Come la aiutano ora le esperienze nella Caritas e gli studi liturgici?

È stato importante per me mettere insieme le due cose. Lo studio e l’approfondimento della celebrazione e il contatto reale con la vita e con le sue difficoltà. Non sono cose diverse. L’incontro con Cristo che si compie in pienezza nella celebrazione dei sacramenti è lo stesso incontro con Cristo che vivi accogliendo il fratello povero. È sempre lo stesso volto di Cristo che incontri. L’esperienza in Caritas mi ha aiutato anche nel campo pratico. Il vescovo in quanto pastore è chiamato ad annunciare la Parola, ma ha delle responsabilità amministrative, a volte fin troppe, a cui deve provvedere con la dovuta diligenza. Senza perdere di vista però ciò che è essenziale.

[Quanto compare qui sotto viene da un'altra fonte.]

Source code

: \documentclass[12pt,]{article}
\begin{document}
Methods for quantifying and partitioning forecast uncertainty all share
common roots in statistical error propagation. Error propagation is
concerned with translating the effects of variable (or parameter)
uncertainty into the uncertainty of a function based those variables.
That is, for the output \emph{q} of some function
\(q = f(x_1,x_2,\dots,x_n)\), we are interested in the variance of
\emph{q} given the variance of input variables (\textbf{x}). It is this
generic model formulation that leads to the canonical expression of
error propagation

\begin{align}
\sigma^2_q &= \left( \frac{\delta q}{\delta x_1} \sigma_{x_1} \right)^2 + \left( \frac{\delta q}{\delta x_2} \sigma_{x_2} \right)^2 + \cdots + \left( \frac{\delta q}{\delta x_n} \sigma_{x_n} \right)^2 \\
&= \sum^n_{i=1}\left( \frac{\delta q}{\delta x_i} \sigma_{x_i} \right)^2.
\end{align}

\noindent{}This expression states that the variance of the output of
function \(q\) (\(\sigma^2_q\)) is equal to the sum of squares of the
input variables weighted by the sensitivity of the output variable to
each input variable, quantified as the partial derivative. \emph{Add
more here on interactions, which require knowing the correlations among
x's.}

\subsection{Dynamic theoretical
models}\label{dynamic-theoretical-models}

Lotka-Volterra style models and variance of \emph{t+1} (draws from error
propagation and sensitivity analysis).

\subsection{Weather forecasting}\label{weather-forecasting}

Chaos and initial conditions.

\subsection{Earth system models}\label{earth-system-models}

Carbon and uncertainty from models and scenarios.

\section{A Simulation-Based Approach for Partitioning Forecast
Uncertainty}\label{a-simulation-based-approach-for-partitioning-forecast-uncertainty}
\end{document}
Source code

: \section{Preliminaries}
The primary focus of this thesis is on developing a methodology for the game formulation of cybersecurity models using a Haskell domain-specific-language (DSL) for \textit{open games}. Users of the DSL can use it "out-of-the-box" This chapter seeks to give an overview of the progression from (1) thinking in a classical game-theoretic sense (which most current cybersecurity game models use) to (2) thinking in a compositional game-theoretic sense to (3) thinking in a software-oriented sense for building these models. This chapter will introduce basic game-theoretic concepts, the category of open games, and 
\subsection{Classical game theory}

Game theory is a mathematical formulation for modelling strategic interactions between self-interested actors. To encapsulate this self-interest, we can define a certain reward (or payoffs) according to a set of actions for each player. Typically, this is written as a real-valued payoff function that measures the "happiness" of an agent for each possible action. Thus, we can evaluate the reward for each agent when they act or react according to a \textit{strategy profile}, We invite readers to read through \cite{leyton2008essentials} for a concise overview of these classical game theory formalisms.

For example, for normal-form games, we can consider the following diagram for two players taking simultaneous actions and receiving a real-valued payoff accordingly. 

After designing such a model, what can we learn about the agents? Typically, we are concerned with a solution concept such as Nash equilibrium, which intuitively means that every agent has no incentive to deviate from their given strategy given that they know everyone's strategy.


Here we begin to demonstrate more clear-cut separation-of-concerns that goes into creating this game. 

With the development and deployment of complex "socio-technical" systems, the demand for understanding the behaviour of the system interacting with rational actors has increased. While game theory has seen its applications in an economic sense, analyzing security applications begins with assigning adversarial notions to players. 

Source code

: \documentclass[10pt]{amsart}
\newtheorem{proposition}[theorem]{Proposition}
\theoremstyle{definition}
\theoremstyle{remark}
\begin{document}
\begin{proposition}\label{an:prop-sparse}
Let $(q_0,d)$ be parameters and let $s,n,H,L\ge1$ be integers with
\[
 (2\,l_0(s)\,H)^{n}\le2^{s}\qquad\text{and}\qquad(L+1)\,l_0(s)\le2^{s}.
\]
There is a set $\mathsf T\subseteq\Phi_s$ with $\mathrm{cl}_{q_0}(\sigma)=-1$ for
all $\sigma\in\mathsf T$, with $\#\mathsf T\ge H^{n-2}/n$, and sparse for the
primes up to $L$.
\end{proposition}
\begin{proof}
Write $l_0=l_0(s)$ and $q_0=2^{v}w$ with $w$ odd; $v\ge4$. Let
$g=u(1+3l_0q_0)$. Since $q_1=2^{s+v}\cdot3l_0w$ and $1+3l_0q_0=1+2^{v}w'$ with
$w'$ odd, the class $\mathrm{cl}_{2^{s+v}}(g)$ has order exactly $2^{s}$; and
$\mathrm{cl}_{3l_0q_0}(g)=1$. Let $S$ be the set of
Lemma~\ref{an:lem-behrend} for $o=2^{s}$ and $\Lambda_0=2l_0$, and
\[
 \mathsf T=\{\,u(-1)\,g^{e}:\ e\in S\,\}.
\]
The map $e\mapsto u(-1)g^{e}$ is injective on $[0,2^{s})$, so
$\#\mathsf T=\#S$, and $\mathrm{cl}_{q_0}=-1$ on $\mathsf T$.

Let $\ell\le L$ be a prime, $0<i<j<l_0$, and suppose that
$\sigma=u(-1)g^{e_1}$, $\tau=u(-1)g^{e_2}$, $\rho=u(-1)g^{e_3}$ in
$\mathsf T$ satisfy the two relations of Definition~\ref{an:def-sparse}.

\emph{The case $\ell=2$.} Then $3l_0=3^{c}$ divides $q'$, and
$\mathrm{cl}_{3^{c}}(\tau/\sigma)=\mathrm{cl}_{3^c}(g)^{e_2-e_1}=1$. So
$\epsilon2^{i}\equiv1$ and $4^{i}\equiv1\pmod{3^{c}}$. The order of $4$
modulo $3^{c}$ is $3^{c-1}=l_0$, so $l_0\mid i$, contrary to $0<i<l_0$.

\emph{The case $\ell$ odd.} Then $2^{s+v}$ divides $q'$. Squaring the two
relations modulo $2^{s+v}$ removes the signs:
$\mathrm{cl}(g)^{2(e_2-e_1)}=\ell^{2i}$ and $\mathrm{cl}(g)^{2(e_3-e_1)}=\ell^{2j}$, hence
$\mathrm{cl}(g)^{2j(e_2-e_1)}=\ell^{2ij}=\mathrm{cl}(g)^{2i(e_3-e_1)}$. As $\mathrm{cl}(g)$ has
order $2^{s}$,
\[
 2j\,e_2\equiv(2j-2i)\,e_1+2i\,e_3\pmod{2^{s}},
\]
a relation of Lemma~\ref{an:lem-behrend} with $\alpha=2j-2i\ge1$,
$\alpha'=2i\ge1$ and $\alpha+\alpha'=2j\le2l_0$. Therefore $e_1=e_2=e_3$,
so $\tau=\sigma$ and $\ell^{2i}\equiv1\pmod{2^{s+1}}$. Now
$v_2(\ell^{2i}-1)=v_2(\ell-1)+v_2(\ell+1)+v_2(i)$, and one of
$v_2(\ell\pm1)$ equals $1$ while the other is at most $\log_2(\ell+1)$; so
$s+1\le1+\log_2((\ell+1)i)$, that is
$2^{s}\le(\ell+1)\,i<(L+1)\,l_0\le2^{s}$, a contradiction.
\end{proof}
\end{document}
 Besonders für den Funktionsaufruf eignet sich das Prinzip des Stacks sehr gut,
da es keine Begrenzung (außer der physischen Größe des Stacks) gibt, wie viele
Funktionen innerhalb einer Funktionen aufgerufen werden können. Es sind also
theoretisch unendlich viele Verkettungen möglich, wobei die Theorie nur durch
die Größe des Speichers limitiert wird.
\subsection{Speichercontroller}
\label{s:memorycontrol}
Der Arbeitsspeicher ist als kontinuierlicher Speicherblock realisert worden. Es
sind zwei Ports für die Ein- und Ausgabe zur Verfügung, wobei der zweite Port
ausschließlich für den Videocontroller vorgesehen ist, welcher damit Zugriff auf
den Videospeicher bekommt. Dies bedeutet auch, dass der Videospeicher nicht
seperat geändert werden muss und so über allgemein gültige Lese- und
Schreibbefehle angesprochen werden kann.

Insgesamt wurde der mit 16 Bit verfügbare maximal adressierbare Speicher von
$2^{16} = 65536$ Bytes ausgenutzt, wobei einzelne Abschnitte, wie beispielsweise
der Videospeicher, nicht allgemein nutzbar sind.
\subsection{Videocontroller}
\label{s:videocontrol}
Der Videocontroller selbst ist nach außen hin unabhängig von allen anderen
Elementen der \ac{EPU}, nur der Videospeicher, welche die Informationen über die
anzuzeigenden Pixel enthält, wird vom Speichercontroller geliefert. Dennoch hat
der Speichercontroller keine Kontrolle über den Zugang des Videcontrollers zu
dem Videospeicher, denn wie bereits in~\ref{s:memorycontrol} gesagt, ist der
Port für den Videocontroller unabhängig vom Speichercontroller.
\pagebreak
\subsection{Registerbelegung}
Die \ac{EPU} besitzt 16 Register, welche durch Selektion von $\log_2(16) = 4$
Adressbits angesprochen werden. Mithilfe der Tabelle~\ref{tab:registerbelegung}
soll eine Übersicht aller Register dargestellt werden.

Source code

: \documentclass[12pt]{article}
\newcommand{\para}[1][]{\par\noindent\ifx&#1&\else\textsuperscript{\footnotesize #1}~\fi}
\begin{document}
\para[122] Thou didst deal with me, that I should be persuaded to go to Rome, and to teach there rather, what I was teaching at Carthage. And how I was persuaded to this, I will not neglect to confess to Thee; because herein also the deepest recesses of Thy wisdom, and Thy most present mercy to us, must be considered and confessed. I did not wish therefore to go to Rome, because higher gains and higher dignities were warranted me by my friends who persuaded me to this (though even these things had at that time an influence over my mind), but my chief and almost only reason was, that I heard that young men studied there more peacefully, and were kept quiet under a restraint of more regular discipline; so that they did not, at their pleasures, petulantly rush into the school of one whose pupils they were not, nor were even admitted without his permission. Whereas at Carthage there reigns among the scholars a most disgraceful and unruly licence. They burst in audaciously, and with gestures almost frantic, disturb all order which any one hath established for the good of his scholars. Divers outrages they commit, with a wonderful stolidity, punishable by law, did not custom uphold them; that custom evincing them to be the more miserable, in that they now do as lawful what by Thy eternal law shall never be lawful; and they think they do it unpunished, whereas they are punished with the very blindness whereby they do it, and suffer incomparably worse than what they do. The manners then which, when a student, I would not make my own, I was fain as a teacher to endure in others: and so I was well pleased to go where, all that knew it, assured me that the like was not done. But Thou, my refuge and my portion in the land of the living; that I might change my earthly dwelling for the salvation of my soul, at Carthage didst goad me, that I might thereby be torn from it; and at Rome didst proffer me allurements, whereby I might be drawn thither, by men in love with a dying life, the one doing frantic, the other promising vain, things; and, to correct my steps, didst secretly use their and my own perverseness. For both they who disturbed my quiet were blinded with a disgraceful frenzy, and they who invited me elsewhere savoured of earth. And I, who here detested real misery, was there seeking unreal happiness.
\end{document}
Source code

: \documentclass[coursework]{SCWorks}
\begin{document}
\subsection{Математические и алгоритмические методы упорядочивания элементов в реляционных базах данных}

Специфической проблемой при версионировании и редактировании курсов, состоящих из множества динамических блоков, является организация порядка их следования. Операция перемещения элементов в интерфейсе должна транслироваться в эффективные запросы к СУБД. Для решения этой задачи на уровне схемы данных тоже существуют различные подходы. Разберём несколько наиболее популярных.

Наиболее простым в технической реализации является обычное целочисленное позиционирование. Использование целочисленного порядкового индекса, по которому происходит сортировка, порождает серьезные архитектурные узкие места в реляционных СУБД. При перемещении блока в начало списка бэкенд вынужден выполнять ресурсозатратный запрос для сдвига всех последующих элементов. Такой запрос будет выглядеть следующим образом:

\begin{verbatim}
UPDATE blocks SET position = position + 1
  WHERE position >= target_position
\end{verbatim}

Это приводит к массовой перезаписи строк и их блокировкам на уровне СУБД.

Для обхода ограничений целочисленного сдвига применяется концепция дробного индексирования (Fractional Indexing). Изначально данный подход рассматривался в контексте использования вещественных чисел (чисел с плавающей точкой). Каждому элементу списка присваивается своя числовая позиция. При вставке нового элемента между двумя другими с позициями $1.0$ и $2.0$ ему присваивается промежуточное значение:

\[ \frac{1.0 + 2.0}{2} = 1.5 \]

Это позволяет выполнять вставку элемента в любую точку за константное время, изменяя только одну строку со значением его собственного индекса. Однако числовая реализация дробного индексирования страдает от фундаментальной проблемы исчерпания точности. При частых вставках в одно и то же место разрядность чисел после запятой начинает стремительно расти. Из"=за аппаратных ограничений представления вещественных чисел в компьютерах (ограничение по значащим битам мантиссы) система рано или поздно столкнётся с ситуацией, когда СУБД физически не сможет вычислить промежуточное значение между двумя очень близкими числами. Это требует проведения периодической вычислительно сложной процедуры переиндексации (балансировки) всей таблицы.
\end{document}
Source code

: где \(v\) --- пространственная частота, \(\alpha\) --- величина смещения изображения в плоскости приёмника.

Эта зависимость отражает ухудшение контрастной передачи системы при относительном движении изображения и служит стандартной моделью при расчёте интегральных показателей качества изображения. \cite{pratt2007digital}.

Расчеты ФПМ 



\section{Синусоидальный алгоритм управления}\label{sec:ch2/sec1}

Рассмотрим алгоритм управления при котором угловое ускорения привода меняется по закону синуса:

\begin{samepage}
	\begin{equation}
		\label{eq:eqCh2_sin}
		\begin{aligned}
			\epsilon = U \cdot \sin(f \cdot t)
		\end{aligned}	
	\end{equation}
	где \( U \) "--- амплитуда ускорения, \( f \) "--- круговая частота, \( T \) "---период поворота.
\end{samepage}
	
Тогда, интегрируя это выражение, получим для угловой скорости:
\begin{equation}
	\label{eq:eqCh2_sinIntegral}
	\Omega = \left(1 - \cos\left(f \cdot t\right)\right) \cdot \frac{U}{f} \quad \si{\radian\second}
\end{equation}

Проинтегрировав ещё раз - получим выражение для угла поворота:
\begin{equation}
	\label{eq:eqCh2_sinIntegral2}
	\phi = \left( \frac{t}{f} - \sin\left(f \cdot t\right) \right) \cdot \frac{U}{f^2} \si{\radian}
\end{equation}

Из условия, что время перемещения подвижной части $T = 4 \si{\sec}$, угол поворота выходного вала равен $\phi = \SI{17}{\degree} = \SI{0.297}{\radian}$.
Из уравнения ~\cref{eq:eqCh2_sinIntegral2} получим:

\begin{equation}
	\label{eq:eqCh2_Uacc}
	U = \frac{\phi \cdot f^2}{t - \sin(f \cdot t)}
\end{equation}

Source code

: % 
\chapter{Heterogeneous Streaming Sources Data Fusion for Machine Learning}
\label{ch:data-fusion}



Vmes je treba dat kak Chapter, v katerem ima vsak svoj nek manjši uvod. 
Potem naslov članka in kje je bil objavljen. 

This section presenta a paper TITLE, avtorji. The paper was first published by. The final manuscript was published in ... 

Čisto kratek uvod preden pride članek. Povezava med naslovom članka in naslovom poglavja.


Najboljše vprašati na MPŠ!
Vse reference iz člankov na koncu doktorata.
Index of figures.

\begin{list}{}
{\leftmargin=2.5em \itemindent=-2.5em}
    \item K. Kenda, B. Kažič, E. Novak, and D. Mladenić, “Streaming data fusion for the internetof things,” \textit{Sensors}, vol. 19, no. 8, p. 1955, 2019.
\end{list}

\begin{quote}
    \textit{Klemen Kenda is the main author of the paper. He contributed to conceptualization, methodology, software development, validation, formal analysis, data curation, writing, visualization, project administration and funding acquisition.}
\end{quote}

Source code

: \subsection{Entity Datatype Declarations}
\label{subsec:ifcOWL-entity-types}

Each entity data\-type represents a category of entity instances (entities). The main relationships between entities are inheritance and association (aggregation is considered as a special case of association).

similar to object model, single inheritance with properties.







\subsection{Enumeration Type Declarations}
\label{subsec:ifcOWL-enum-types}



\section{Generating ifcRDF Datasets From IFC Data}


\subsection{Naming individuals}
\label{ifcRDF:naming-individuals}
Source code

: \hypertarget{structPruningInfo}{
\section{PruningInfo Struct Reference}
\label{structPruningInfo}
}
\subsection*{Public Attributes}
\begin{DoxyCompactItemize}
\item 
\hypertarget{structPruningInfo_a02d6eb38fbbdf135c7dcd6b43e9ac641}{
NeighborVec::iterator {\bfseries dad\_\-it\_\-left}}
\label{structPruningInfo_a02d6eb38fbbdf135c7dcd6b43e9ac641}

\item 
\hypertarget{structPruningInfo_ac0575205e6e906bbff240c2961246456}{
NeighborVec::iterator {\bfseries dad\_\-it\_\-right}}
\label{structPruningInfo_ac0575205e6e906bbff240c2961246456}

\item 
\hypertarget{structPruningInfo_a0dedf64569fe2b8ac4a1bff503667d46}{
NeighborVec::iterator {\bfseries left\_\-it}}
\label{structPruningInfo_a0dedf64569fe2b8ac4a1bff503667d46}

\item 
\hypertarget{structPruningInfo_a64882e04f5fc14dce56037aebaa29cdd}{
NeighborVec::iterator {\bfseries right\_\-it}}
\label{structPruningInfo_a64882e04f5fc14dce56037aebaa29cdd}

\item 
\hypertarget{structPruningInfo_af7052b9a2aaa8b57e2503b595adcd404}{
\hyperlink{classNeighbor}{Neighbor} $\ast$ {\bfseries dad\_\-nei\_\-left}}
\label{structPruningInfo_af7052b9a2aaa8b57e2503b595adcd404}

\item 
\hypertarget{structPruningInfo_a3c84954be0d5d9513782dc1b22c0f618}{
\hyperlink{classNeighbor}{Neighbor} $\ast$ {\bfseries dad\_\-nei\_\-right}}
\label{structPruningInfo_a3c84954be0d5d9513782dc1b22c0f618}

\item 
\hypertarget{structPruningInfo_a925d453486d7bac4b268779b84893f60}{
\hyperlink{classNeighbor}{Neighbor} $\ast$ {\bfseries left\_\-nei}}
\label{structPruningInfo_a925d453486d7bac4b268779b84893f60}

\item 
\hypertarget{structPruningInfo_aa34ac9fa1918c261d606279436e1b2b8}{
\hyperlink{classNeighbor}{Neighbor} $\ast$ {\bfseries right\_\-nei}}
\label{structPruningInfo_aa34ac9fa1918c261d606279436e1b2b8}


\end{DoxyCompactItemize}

Tortona, diocesi ricca di storia e fede. San Luigi Orione su tutti.

Di don Orione rimane un ricordo vivo, che viene ancora tramandato nelle famiglie nei ricordi degli anziani che hanno potuto conoscerlo personalmente a Tortona o nelle nostre valli. Don Orione era un prete della nostra diocesi e la sua è una eredità da custodire non solo per la famiglia orionina, ma anche per tutta la comunità diocesana. Con le sue opere ci ha insegnato ad avere piena fiducia nella Divina Provvidenza e a dimostrare con gesti concreti una attenzione particolare ai piccoli, ai più poveri.

Così da stupire anche un laico come Silone che ne fece un ritratto commovente in “Uscita di sicurezza”.

Esattamente. San Luigi Orione nell’emergenza del terremoto di Avezzano si mise subito a disposizione. E partì, con i pochi mezzi dell’epoca, per sporcarsi la tonaca nel portare aiuto a quelle popolazioni.

La storia della diocesi di Tortona è segnata anche dall’opera di un altro grande prete, don Remotti.

È vero. Cominciò il suo apostolato con l’emergenza dei profughi istriano-dalmati e poi fondò il Centro Paolo VI che da sempre ha accolto e curato ragazzi con disabilità e oggi offre un servizio di eccellenza per il disagio psichico dei ragazzi adolescenti.

Tortona ha anche una forte tradizione culturale: ha dato i natali a monsignor Lorenzo Perosi, maestro della Cappella Sistina dal 1898 al 1956.

È una tradizione che cerchiamo di tenere viva con tante iniziative. C’è anche una carità culturale di cui il mondo ha molto bisogno, specialmente in un’epoca come questa in cui tendiamo ad essere superficiali, distratti, consumatori e basta.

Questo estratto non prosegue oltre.